Please reproduce the line containing "If you find" and every line after it in the records below, exactly and with nothing else.

═════ Supplied data ═════

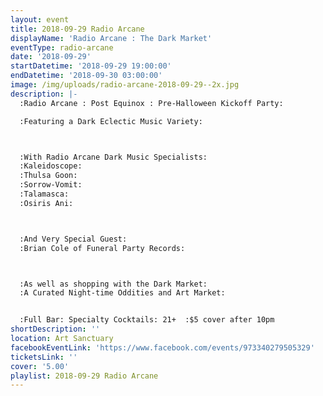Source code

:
 ```yaml
---
layout: event
title: 2018-09-29 Radio Arcane
displayName: 'Radio Arcane : The Dark Market'
eventType: radio-arcane
date: '2018-09-29'
startDatetime: '2018-09-29 19:00:00'
endDatetime: '2018-09-30 03:00:00'
image: /img/uploads/radio-arcane-2018-09-29--2x.jpg
description: |-
  :Radio Arcane : Post Equinox : Pre-Halloween Kickoff Party:

  :Featuring a Dark Eclectic Music Variety:



  :With Radio Arcane Dark Music Specialists:
  :Kaleidoscope:
  :Thulsa Goon:
  :Sorrow-Vomit:
  :Talamasca:
  :Osiris Ani:



  :And Very Special Guest:
  :Brian Cole of Funeral Party Records:



  :As well as shopping with the Dark Market:
  :A Curated Night-time Oddities and Art Market:  


  :Full Bar: Specialty Cocktails: 21+  :$5 cover after 10pm
shortDescription: ''
location: Art Sanctuary
facebookEventLink: 'https://www.facebook.com/events/973340279505329'
ticketsLink: ''
cover: '5.00'
playlist: 2018-09-29 Radio Arcane
---
```

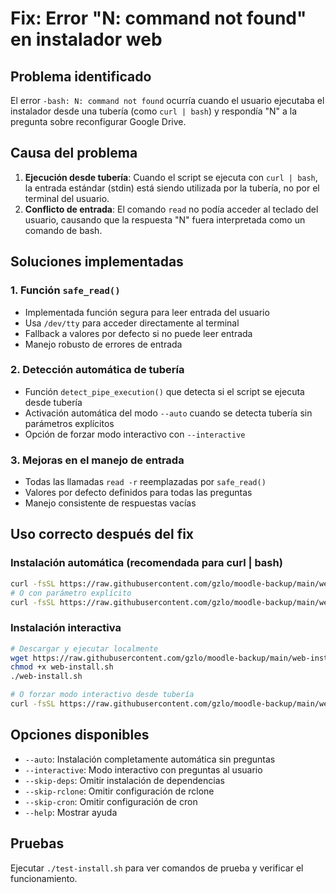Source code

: # Fix: Error "N: command not found" en instalador web

## Problema identificado

El error `-bash: N: command not found` ocurría cuando el usuario ejecutaba el instalador desde una tubería (como `curl | bash`) y respondía "N" a la pregunta sobre reconfigurar Google Drive.

## Causa del problema

1. **Ejecución desde tubería**: Cuando el script se ejecuta con `curl | bash`, la entrada estándar (stdin) está siendo utilizada por la tubería, no por el terminal del usuario.
2. **Conflicto de entrada**: El comando `read` no podía acceder al teclado del usuario, causando que la respuesta "N" fuera interpretada como un comando de bash.

## Soluciones implementadas

### 1. Función `safe_read()`
- Implementada función segura para leer entrada del usuario
- Usa `/dev/tty` para acceder directamente al terminal
- Fallback a valores por defecto si no puede leer entrada
- Manejo robusto de errores de entrada

### 2. Detección automática de tubería
- Función `detect_pipe_execution()` que detecta si el script se ejecuta desde tubería
- Activación automática del modo `--auto` cuando se detecta tubería sin parámetros explícitos
- Opción de forzar modo interactivo con `--interactive`

### 3. Mejoras en el manejo de entrada
- Todas las llamadas `read -r` reemplazadas por `safe_read()`
- Valores por defecto definidos para todas las preguntas
- Manejo consistente de respuestas vacías

## Uso correcto después del fix

### Instalación automática (recomendada para curl | bash)
```bash
curl -fsSL https://raw.githubusercontent.com/gzlo/moodle-backup/main/web-install.sh | bash
# O con parámetro explícito
curl -fsSL https://raw.githubusercontent.com/gzlo/moodle-backup/main/web-install.sh | bash -s -- --auto
```

### Instalación interactiva
```bash
# Descargar y ejecutar localmente
wget https://raw.githubusercontent.com/gzlo/moodle-backup/main/web-install.sh
chmod +x web-install.sh
./web-install.sh

# O forzar modo interactivo desde tubería
curl -fsSL https://raw.githubusercontent.com/gzlo/moodle-backup/main/web-install.sh | bash -s -- --interactive
```

## Opciones disponibles

- `--auto`: Instalación completamente automática sin preguntas
- `--interactive`: Modo interactivo con preguntas al usuario  
- `--skip-deps`: Omitir instalación de dependencias
- `--skip-rclone`: Omitir configuración de rclone
- `--skip-cron`: Omitir configuración de cron
- `--help`: Mostrar ayuda

## Pruebas

Ejecutar `./test-install.sh` para ver comandos de prueba y verificar el funcionamiento.
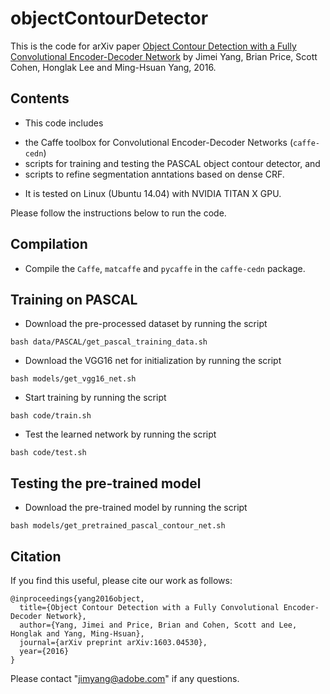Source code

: # objectContourDetector

This is the code for arXiv paper [Object Contour Detection with a Fully Convolutional Encoder-Decoder Network](http://arxiv.org/abs/1603.04530) by Jimei Yang, Brian Price, Scott Cohen, Honglak Lee and Ming-Hsuan Yang, 2016.


## Contents
* This code includes 
 - the Caffe toolbox for Convolutional Encoder-Decoder Networks (`caffe-cedn`)
 - scripts for training and testing the PASCAL object contour detector, and 
 - scripts to refine segmentation anntations based on dense CRF.
* It is tested on Linux (Ubuntu 14.04) with NVIDIA TITAN X GPU.

Please follow the instructions below to run the code.

## Compilation
* Compile the `Caffe`, `matcaffe` and `pycaffe` in the `caffe-cedn` package. 

## Training on PASCAL
* Download the pre-processed dataset by running the script
```
bash data/PASCAL/get_pascal_training_data.sh
```
* Download the VGG16 net for initialization by running the script
```
bash models/get_vgg16_net.sh
```
* Start training by running the script
```
bash code/train.sh
```
* Test the learned network by running the script
```
bash code/test.sh
```

## Testing the pre-trained model
* Download the pre-trained model by running the script
```
bash models/get_pretrained_pascal_contour_net.sh
```

## Citation

If you find this useful, please cite our work as follows:
```
@inproceedings{yang2016object,
  title={Object Contour Detection with a Fully Convolutional Encoder-Decoder Network},
  author={Yang, Jimei and Price, Brian and Cohen, Scott and Lee, Honglak and Yang, Ming-Hsuan},
  journal={arXiv preprint arXiv:1603.04530},
  year={2016}
}
```

Please contact "jimyang@adobe.com" if any questions.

═════

• Reply:
If you find this useful, please cite our work as follows:
```
@inproceedings{yang2016object,
  title={Object Contour Detection with a Fully Convolutional Encoder-Decoder Network},
  author={Yang, Jimei and Price, Brian and Cohen, Scott and Lee, Honglak and Yang, Ming-Hsuan},
  journal={arXiv preprint arXiv:1603.04530},
  year={2016}
}
```

Please contact "jimyang@adobe.com" if any questions.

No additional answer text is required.